For some, college basketball officiating is an occupation. For others, it’s an avocation. But the purpose is to provide student-athletes with the best possible competitive experience.

Few professions are subjected to such scrutiny. Officials rely on experience and training, and each other, to try to make every call the right one. Analysts, coaches, media members, student-athletes and fans all think they know better.

When discussing replay procedures, the officials joke that they should just poll the audience. (Plays are also shown on the Jumbotron.) Sixteen cameras will capture the action.

While officials try to keep the mood light, college basketball is serious business. They know what’s at stake and understand the pressures programs face.

“The thing is, they are harder on themselves than anyone else is,” Struckhoff says later, noting that outside variables such as coaching salaries and television replays magnify any mistakes. “The expectation of the profession is a little scary…They try never to make a mistake. We hope when they make a mistake it’s not at a pivotal time of the game. They’ve just got to do the best job they can.”

The officials must trust their partners, and themselves, to make instantaneous decisions under pressure. Good play-calling and proper mechanics are as important to the refs as to the players and coaches.

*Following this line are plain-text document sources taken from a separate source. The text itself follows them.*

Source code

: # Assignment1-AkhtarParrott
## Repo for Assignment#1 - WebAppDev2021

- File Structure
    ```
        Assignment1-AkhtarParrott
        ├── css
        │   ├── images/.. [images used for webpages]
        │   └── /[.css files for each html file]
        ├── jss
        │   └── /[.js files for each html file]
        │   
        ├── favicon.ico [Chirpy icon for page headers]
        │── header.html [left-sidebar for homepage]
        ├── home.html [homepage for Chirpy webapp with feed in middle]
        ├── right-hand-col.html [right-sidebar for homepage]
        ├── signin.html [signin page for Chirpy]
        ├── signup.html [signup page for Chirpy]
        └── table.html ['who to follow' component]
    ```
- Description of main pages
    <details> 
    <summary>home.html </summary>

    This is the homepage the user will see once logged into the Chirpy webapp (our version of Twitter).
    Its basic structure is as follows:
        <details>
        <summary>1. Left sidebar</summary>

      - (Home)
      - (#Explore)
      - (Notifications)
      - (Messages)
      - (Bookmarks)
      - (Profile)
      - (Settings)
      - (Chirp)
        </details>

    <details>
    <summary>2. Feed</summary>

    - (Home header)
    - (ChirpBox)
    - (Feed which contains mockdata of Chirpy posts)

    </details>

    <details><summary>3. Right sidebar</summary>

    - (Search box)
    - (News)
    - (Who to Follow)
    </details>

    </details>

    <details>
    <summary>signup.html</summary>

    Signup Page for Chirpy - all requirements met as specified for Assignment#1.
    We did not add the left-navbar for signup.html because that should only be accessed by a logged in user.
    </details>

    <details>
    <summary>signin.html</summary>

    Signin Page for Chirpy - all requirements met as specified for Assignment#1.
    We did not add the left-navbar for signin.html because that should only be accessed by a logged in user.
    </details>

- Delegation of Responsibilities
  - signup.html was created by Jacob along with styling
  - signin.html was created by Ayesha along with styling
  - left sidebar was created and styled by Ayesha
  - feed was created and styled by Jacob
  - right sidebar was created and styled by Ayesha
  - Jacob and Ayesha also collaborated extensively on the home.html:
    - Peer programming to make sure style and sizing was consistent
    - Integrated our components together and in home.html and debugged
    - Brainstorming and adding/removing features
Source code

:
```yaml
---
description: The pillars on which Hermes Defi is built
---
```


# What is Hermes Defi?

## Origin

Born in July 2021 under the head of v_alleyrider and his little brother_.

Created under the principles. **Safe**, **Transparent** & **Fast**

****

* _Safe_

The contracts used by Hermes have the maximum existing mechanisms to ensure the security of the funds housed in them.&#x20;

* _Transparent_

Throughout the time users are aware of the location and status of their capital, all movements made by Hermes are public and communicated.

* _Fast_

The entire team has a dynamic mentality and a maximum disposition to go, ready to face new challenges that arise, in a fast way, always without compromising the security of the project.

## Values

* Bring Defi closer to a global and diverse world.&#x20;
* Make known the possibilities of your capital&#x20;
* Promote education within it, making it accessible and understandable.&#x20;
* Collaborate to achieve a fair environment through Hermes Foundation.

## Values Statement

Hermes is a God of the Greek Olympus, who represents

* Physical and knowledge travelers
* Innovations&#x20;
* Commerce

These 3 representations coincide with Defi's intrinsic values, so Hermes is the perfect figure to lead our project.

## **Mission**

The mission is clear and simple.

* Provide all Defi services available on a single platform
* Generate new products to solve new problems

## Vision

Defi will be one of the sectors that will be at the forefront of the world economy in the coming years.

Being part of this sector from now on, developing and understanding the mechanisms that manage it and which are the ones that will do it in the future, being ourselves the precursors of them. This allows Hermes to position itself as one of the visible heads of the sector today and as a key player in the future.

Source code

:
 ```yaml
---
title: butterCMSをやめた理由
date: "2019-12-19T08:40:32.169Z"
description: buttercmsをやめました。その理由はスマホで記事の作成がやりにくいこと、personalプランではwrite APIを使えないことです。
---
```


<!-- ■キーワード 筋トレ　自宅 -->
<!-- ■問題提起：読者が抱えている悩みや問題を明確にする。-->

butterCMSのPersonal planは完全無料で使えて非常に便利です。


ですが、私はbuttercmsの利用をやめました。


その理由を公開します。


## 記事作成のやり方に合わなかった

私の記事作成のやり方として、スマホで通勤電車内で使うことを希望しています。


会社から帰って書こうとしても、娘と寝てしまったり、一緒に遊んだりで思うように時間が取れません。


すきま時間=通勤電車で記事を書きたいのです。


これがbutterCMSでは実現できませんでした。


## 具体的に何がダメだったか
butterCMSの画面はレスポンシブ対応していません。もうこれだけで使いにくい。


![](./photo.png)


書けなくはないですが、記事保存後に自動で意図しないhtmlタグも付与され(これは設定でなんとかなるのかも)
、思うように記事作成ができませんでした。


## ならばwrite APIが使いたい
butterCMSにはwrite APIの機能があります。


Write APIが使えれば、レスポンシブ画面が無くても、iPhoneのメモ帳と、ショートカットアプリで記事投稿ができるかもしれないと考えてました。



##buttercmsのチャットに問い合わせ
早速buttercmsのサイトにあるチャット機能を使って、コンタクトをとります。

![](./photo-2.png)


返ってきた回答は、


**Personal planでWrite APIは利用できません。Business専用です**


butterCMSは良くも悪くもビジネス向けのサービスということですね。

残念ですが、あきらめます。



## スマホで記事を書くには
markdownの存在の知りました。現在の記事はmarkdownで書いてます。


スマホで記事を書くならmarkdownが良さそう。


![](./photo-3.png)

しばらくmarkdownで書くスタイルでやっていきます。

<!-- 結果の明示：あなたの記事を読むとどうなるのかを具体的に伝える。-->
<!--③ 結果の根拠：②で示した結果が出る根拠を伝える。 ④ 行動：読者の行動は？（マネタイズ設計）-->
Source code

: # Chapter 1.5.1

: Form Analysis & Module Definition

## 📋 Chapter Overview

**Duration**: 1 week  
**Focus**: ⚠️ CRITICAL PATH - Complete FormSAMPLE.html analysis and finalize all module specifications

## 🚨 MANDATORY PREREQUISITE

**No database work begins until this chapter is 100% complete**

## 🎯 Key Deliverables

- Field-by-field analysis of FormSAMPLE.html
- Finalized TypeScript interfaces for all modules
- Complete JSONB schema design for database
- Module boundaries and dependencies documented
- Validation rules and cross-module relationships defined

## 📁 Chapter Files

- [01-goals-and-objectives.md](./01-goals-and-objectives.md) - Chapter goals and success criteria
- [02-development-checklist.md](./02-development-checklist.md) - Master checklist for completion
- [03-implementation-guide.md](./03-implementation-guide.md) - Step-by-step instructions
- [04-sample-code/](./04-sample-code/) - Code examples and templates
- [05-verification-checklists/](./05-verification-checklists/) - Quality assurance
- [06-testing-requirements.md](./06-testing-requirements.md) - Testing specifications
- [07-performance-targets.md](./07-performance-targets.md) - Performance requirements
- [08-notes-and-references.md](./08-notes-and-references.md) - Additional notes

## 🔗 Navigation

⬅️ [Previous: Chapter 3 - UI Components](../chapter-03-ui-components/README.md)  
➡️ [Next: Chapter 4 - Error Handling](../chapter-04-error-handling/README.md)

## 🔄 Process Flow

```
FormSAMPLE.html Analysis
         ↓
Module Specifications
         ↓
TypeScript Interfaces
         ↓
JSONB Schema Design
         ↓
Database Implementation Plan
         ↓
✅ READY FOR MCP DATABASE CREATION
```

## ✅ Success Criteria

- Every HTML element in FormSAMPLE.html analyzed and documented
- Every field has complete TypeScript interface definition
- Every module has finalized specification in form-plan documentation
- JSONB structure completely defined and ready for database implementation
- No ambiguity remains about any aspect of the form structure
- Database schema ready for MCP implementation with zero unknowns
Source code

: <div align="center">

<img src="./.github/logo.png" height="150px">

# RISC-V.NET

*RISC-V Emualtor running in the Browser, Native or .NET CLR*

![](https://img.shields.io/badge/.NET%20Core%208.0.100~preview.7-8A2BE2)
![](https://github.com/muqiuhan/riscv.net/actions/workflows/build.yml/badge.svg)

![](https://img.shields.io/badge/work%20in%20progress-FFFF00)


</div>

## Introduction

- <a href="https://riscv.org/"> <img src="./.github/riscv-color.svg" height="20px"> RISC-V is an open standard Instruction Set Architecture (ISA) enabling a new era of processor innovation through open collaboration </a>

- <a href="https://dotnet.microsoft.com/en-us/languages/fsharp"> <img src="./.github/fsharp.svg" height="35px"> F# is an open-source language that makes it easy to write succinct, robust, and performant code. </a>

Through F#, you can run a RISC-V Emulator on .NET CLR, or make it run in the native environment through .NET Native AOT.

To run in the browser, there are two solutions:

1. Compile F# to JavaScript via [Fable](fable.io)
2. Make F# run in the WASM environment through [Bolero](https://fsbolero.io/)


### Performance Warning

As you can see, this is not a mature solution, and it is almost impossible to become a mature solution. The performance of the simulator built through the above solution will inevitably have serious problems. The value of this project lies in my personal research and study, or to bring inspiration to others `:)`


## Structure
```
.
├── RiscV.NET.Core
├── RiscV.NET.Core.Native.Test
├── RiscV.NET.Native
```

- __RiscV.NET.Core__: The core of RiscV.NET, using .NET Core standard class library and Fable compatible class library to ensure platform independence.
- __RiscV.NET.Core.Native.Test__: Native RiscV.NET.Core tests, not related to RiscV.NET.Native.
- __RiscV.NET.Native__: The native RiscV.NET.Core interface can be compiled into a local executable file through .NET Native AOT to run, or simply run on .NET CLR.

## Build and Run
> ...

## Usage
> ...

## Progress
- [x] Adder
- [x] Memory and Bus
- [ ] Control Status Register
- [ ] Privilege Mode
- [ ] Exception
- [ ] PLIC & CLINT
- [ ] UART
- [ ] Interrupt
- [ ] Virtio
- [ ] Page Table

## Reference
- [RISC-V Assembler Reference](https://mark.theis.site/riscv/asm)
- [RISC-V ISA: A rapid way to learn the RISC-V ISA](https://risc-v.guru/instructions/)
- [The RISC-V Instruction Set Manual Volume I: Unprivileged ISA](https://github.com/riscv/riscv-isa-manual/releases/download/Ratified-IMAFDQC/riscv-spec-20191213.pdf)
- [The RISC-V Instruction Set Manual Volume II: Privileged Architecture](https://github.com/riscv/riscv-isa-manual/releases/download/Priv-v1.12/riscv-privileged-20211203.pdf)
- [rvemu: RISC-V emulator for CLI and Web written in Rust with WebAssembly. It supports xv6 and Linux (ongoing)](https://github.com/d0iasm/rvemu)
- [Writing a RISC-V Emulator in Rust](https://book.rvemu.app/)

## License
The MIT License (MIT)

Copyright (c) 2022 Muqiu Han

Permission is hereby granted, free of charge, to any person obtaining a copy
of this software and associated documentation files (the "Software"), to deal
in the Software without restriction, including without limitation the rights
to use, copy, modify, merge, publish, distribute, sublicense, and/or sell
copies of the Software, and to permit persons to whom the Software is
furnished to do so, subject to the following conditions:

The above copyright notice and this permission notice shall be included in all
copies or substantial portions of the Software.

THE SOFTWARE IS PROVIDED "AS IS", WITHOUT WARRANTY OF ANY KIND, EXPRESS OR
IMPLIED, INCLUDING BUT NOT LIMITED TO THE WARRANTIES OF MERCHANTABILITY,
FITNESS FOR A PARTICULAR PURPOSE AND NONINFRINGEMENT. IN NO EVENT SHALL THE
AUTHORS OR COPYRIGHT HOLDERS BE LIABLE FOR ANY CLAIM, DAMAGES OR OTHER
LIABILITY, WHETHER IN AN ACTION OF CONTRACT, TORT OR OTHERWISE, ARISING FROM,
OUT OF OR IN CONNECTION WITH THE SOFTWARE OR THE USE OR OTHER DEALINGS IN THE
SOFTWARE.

 “It’s what we do to prepare…we’re always in the rule book, we study the game of basketball and are always talking about it,” Grinter says.

The three most important aspects of officiating? Communication, communication and communication.

“You got here not only because of your overall ability but your ability to create great chemistry within the crew,” Tina Krah, NCAA director of the Division I Women’s Basketball Championship, tells the group.

After the meeting, the officials enjoy some down time. A little shopping, a light workout, lunch and a nap, not necessarily in that order, are often parts of a pre-game routine. It’s a familiar one, as most full-time officials are on the road working about 80 games during the regular season.

The officials reconvene a little before 5 p.m. and head to Conseco Fieldhouse dressed up to take a picture on center court. Then they’ll head to the officials locker room tucked away in the bowels of Conseco and change into their work clothes in preparation for the 7:06 p.m. tip.

The locker room consists of a sofa and chairs situated around a dry-erase board and television mounted on the wall. There’s a separate dressing area. For an official needing to whet her whistle, an assortment of drinks and bananas, granola bars, oranges and pretzels are available. (While Mattingly jokes that she could eat an entire pizza before she goes out on the floor, others prefer a five-hour window.)

If this was an early-season matchup, the pregame conference would include a discussion of rules changes or interpretations. No need for such elementary preparation with an experienced crew that has worked together before, so the trio launches straight into team tendencies and coach and bench decorum.

As Grinter, Jones and Mattingly stretch out on the floor, Mattingly appears comfortable in her role as crew chief. She provides insights and game-management processes, and expects solid teamwork from the opening tip.

“You’ve all worked games this momentous, big and challenging and been on this stage, so I can’t tell you anything you don’t already know,” Mattingly says. “Do the same good job that has gotten you here this far. Don’t change anything.”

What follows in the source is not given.